“I fear,” said one of the two, continuing a conversation already begun, and speaking of an absent person, “I fear, that the continual agitation to which the reverend father has been a prey, ever since he was attacked with the cholera, has exhausted his strength, and caused the dangerous relapse which now makes us fear for his life.”
“They say,” resumed the other, “that never was there seen anxiety like to his.”

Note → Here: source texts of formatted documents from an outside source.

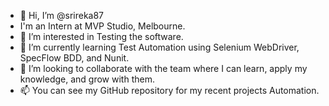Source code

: - 👋 Hi, I’m @srireka87
-  I'm  an Intern at MVP Studio, Melbourne.
- 👀 I’m interested in Testing the software.
- 🌱 I’m currently learning Test Automation using Selenium WebDriver, SpecFlow BDD, and Nunit.
- 💞️ I’m looking to collaborate with the team  where I can learn, apply my knowledge,  and grow with them.
- 📫 You can see my GitHub repository for my recent projects Automation.

<!---
srireka87/srireka87 is a ✨ special ✨ repository because its `README.md` (this file) appears on your GitHub profile.
You can click the Preview link to take a look at your changes.
--->
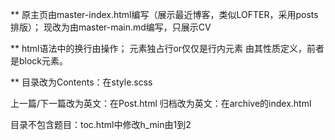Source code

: **
原主页由master-index.html编写（展示最近博客，类似LOFTER，采用posts排版）；
现改为由master-main.md编写，只展示CV

**
html语法中的换行由<bt />操作；
元素独占行or仅仅是行内元素 由其性质定义，前者是block元素。

**
目录改为Contents：在style.scss

上一篇/下一篇改为英文：在Post.html
归档改为英文：在archive的index.html

目录不包含题目：toc.html中修改h_min由1到2
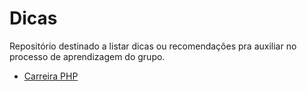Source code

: # Dicas

Repositório destinado a listar dicas ou recomendações pra auxiliar no processo de aprendizagem do grupo.

 - [Carreira PHP](https://github.com/abraphp/CarreiraPHP)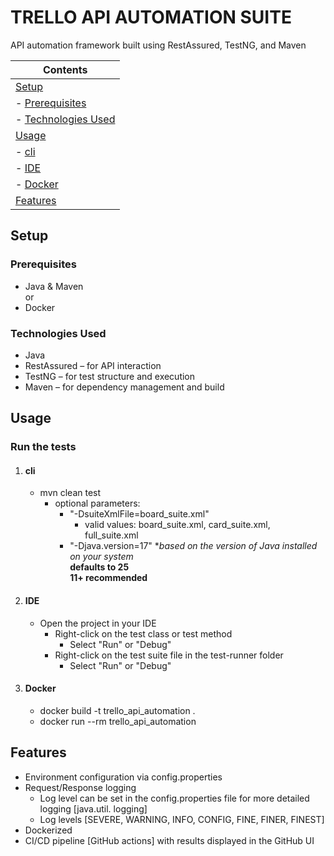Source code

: # TRELLO API AUTOMATION SUITE

API automation framework built using RestAssured, TestNG, and Maven

| Contents                                  |
|-------------------------------------------|
| [Setup](#setup)                           |
| - [Prerequisites](#setup)                 |
| - [Technologies Used](#technologies-used) |
| [Usage](#usage)                           |
| - [cli](#cli)                             |
| - [IDE](#ide)                             |
| - [Docker](#docker)                       |
| [Features](#features)                     |

## Setup

### Prerequisites

- Java & Maven  
  or
- Docker

### Technologies Used

- Java
- RestAssured – for API interaction
- TestNG – for test structure and execution
- Maven – for dependency management and build

## Usage

### Run the tests

1. #### cli
    - mvn clean test
        - optional parameters:
            - "-DsuiteXmlFile=board_suite.xml"
                - valid values: board_suite.xml, card_suite.xml, full_suite.xml
            - "-Djava.version=17" **based on the version of Java installed on your system*  
              **defaults to 25**  
              **11+ recommended**
2. #### IDE
    - Open the project in your IDE
        - Right-click on the test class or test method
            - Select "Run" or "Debug"
        - Right-click on the test suite file in the test-runner folder
            - Select "Run" or "Debug"

3. #### Docker
    - docker build -t trello_api_automation .
    - docker run --rm trello_api_automation

## Features

- Environment configuration via config.properties
- Request/Response logging
    - Log level can be set in the config.properties file for more detailed logging [java.util.
      logging]  
    - Log levels [SEVERE, WARNING, INFO, CONFIG, FINE, FINER, FINEST]
- Dockerized
- CI/CD pipeline [GitHub actions] with results displayed in the GitHub UI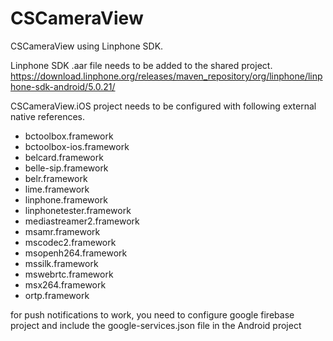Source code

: 
# CSCameraView

CSCameraView using Linphone SDK.

Linphone SDK .aar file needs to be added to the shared project.
https://download.linphone.org/releases/maven_repository/org/linphone/linphone-sdk-android/5.0.21/


CSCameraView.iOS project needs to be configured with following external native references.

- bctoolbox.framework
- bctoolbox-ios.framework
- belcard.framework
- belle-sip.framework
- belr.framework
- lime.framework
- linphone.framework
- linphonetester.framework
- mediastreamer2.framework
- msamr.framework
- mscodec2.framework
- msopenh264.framework
- mssilk.framework
- mswebrtc.framework
- msx264.framework
- ortp.framework

for push notifications to work, you need to configure google firebase project and include the google-services.json file in the Android project
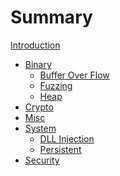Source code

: # Summary

[Introduction](./introduction.md)

- [Binary](./binary/binary.md)
  - [Buffer Over Flow]()
  - [Fuzzing]()
  - [Heap](./binary/heap.md)
- [Crypto](./crypto/crypto.md)
- [Misc](./misc/misc.md)
- [System](./system/system.md)
  - [DLL Injection](./system/dll.md)
  - [Persistent](./system/persistent.md)
- [Security](./security.md)
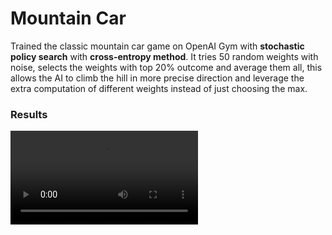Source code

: # Mountain Car

Trained the classic mountain car game on OpenAI Gym with **stochastic policy search** with **cross-entropy method**. It tries 50 random weights with noise, selects the weights with top 20% outcome and average them all, this allows the AI to climb the hill in more precise direction and leverage the extra computation of different weights instead of just choosing the max. 

### Results

<video src="output/result.mp4"></video>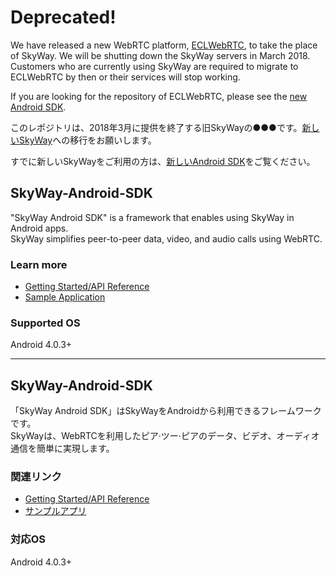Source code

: # Deprecated!

We have released a new WebRTC platform, [ECLWebRTC](https://webrtc.ecl.ntt.com/en/?origin=skyway), to take the place of SkyWay. We will be shutting down the SkyWay servers in March 2018. Customers who are currently using SkyWay are required to migrate to ECLWebRTC by then or their services will stop working.

If you are looking for the repository of ECLWebRTC, please see the [new Android SDK](https://github.com/skyway/skyway-android-sdk).

このレポジトリは、2018年3月に提供を終了する旧SkyWayの●●●です。[新しいSkyWay](https://webrtc.ecl.ntt.com/?origin=skyway)への移行をお願いします。

すでに新しいSkyWayをご利用の方は、[新しいAndroid SDK](https://github.com/skyway/skyway-android-sdk)をご覧ください。

## SkyWay-Android-SDK

"SkyWay Android SDK" is a framework that enables using SkyWay in Android apps.<br>
SkyWay simplifies peer-to-peer data, video, and audio calls using WebRTC.

### Learn more
* [Getting Started/API Reference](http://nttcom.github.io/skyway/en/docs/#Android)
* [Sample Application](https://github.com/nttcom/SkyWay-Android-Sample)

### Supported OS
Android 4.0.3+

---
## SkyWay-Android-SDK

「SkyWay Android SDK」はSkyWayをAndroidから利用できるフレームワークです。<br>
SkyWayは、WebRTCを利用したピア·ツー·ピアのデータ、ビデオ、オーディオ通信を簡単に実現します。

### 関連リンク
* [Getting Started/API Reference](http://nttcom.github.io/skyway/docs/#Android)
* [サンプルアプリ](https://github.com/nttcom/SkyWay-Android-Sample)

### 対応OS
Android 4.0.3+


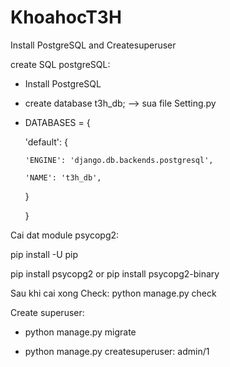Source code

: # KhoahocT3H
Install PostgreSQL and Createsuperuser

create SQL postgreSQL:

  - Install PostgreSQL

  - create database t3h_db; -->  sua file Setting.py

  - DATABASES = {
  
    'default': {
    
        'ENGINE': 'django.db.backends.postgresql',
        
        'NAME': 't3h_db',
        
       }
       
      }

Cai dat module psycopg2:

  pip install -U pip
  
  pip install psycopg2 or pip install psycopg2-binary
  
Sau khi cai xong Check: python manage.py check

Create superuser:

  - python manage.py migrate
  
  - python manage.py createsuperuser: admin/1
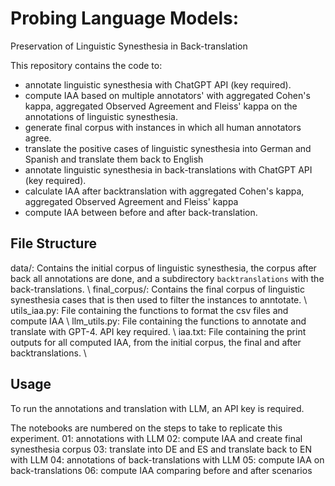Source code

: # Probing Language Models:
Preservation of Linguistic Synesthesia in Back-translation

This repository contains the code to:
- annotate linguistic synesthesia with ChatGPT API (key required).
- compute IAA based on multiple annotators' with aggregated Cohen's kappa, aggregated Observed Agreement and Fleiss' kappa on the annotations of linguistic synesthesia. 
- generate final corpus with instances in which all human annotators agree.
- translate the positive cases of linguistic synesthesia into German and Spanish and translate them back to English
- annotate linguistic synesthesia in back-translations with ChatGPT API (key required).
- calculate IAA after backtranslation with aggregated Cohen's kappa, aggregated Observed Agreement and Fleiss' kappa
- compute IAA between before and after back-translation.


## File Structure

data/: Contains the initial corpus of linguistic synesthesia, the corpus after back all annotations are done, and a subdirectory `backtranslations` with the back-translations. \\
final_corpus/: Contains the final corpus of linguistic synesthesia cases that is then used to filter the instances to anntotate. \\
utils_iaa.py: File containing the functions to format the csv files and compute IAA \\
llm_utils.py: File containing the functions to annotate and translate with GPT-4. API key required. \\
iaa.txt: File containing the print outputs for all computed IAA, from the initial corpus, the final and after backtranslations. \\

## Usage

To run the annotations and translation with LLM, an API key is required.

The notebooks are numbered on the steps to take to replicate this experiment.
01: annotations with LLM
02: compute IAA and create final synesthesia corpus
03: translate into DE and ES and translate back to EN with LLM
04: annotations of back-translations with LLM
05: compute IAA on back-translations
06: compute IAA comparing before and after scenarios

“And moreover,” remarked the young priest, bitterly, “it is painful to think, that his reverence Father Rodin has given cause for scandal, by obstinately refusing to make a public confession, the day before yesterday when his situation appeared so desperate, that, between two fits of a delirium, it was thought right to propose to him to receive the last sacraments.”
“His reverence declared that he was not so ill as they supposed,” answered one of the fathers, “and that he would have the last duties performed when he thought necessary.”
“The fact is, that for the last ten days, ever since he was brought here dying, his life has been, as it were, only a long and painful agony; and yet he continues to live.”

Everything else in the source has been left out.